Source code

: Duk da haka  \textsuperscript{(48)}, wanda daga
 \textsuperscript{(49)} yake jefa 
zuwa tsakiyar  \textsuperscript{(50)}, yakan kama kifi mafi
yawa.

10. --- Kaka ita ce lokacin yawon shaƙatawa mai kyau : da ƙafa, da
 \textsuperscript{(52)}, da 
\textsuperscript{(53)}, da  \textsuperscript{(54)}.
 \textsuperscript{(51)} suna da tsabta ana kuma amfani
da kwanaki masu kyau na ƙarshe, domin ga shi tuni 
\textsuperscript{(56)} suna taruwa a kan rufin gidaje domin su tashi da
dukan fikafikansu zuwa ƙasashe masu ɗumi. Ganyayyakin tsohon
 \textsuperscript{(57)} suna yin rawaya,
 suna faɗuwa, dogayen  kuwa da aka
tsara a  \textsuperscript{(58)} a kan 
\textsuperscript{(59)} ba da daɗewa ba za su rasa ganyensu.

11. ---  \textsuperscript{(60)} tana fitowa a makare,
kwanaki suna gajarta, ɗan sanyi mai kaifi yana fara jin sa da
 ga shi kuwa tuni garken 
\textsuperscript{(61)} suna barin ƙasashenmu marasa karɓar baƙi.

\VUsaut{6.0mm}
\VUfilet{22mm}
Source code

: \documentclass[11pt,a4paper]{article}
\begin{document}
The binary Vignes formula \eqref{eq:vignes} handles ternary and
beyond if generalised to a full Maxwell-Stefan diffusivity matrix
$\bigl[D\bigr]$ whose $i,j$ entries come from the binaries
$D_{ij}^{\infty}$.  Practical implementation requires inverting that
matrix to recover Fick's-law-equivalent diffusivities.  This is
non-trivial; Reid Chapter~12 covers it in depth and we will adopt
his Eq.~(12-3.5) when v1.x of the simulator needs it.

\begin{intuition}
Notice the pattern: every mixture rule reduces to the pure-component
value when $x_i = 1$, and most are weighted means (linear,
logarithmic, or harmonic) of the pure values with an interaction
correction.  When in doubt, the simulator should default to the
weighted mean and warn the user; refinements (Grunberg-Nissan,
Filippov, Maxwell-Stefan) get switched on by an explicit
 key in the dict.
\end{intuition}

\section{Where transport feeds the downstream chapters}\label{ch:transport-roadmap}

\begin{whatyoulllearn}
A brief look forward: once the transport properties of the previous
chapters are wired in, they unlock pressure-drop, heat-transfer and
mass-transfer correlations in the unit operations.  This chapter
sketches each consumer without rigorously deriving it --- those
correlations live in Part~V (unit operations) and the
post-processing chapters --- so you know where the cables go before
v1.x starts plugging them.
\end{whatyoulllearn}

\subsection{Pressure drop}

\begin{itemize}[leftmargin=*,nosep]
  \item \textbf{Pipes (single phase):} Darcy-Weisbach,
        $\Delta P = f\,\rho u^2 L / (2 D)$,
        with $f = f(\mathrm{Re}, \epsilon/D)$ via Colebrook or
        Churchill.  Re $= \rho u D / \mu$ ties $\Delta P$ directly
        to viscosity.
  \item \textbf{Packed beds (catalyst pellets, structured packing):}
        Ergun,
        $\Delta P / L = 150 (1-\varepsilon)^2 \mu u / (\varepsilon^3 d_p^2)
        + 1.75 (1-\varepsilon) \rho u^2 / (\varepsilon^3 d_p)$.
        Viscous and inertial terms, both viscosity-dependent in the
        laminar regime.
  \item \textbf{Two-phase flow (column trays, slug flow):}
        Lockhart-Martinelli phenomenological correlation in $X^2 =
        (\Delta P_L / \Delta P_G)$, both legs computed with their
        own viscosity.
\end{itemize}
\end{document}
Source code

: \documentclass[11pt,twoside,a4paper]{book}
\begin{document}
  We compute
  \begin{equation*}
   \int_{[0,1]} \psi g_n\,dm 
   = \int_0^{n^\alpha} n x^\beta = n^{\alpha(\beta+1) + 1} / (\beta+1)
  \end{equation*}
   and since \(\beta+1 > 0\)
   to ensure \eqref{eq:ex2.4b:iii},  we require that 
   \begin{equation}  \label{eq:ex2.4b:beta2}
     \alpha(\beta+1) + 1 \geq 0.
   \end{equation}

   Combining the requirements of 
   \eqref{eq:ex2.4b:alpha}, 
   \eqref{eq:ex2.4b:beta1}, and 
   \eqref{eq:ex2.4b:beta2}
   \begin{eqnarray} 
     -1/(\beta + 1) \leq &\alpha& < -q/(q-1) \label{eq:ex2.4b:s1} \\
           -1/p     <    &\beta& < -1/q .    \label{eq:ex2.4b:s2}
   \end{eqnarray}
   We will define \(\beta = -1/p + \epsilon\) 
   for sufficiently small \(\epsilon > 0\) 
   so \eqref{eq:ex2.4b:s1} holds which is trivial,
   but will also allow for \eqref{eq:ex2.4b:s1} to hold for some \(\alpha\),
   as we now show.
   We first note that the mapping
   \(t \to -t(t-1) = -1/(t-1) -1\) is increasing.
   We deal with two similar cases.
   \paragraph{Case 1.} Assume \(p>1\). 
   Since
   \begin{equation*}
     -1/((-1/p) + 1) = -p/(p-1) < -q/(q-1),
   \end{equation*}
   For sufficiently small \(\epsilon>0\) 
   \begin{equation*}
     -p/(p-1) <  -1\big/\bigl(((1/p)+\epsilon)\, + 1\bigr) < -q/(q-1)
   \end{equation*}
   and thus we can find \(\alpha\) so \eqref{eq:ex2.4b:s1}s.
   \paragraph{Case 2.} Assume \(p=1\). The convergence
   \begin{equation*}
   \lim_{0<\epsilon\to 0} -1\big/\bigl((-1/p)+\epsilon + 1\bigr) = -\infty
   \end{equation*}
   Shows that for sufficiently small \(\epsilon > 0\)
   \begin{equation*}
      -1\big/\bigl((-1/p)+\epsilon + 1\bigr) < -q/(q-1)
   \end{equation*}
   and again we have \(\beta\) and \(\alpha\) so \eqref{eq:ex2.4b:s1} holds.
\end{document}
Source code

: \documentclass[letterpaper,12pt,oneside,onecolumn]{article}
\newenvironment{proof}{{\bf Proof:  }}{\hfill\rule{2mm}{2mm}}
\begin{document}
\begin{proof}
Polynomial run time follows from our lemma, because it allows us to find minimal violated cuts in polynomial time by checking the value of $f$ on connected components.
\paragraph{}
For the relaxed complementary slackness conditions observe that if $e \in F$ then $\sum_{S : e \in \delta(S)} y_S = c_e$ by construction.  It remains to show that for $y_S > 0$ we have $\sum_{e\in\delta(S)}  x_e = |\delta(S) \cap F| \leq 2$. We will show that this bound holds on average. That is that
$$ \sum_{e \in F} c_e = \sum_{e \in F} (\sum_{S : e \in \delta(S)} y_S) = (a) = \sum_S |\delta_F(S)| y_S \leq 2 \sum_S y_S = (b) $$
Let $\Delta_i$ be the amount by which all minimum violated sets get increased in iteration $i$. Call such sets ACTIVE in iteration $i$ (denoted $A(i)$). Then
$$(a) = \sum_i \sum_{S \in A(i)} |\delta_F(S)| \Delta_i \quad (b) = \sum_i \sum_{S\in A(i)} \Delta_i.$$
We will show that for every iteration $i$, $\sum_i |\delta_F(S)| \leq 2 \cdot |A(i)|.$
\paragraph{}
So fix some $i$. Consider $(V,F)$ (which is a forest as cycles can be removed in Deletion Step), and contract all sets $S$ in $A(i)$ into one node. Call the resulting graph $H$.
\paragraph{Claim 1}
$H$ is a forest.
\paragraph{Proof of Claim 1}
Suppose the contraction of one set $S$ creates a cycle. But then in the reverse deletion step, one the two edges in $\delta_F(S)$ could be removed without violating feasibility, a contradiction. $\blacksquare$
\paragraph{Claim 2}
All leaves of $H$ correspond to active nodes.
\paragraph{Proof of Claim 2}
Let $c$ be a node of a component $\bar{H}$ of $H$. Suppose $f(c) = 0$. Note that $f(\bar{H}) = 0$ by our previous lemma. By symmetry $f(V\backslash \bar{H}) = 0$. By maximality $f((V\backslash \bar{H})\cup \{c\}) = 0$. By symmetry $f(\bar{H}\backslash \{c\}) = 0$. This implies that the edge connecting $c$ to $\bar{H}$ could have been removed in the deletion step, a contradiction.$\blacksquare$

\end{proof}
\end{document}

_ _ _ _ _

• _REQUIRED WORK_
The entries above hold a line with "dukan fikafikansu zuwa" and a later line with "default to the". Write out exactly those lines and all lines between, nothing more.

• _EXERCISE SOLUTION_
dukan fikafikansu zuwa ƙasashe masu ɗumi. Ganyayyakin tsohon
 \textsuperscript{(57)} suna yin rawaya,
 suna faɗuwa, dogayen  kuwa da aka
tsara a  \textsuperscript{(58)} a kan 
\textsuperscript{(59)} ba da daɗewa ba za su rasa ganyensu.

11. ---  \textsuperscript{(60)} tana fitowa a makare,
kwanaki suna gajarta, ɗan sanyi mai kaifi yana fara jin sa da
 ga shi kuwa tuni garken 
\textsuperscript{(61)} suna barin ƙasashenmu marasa karɓar baƙi.

\VUsaut{6.0mm}
\VUfilet{22mm}
Source code

: \documentclass[11pt,a4paper]{article}
\begin{document}
The binary Vignes formula \eqref{eq:vignes} handles ternary and
beyond if generalised to a full Maxwell-Stefan diffusivity matrix
$\bigl[D\bigr]$ whose $i,j$ entries come from the binaries
$D_{ij}^{\infty}$.  Practical implementation requires inverting that
matrix to recover Fick's-law-equivalent diffusivities.  This is
non-trivial; Reid Chapter~12 covers it in depth and we will adopt
his Eq.~(12-3.5) when v1.x of the simulator needs it.

\begin{intuition}
Notice the pattern: every mixture rule reduces to the pure-component
value when $x_i = 1$, and most are weighted means (linear,
logarithmic, or harmonic) of the pure values with an interaction
correction.  When in doubt, the simulator should default to the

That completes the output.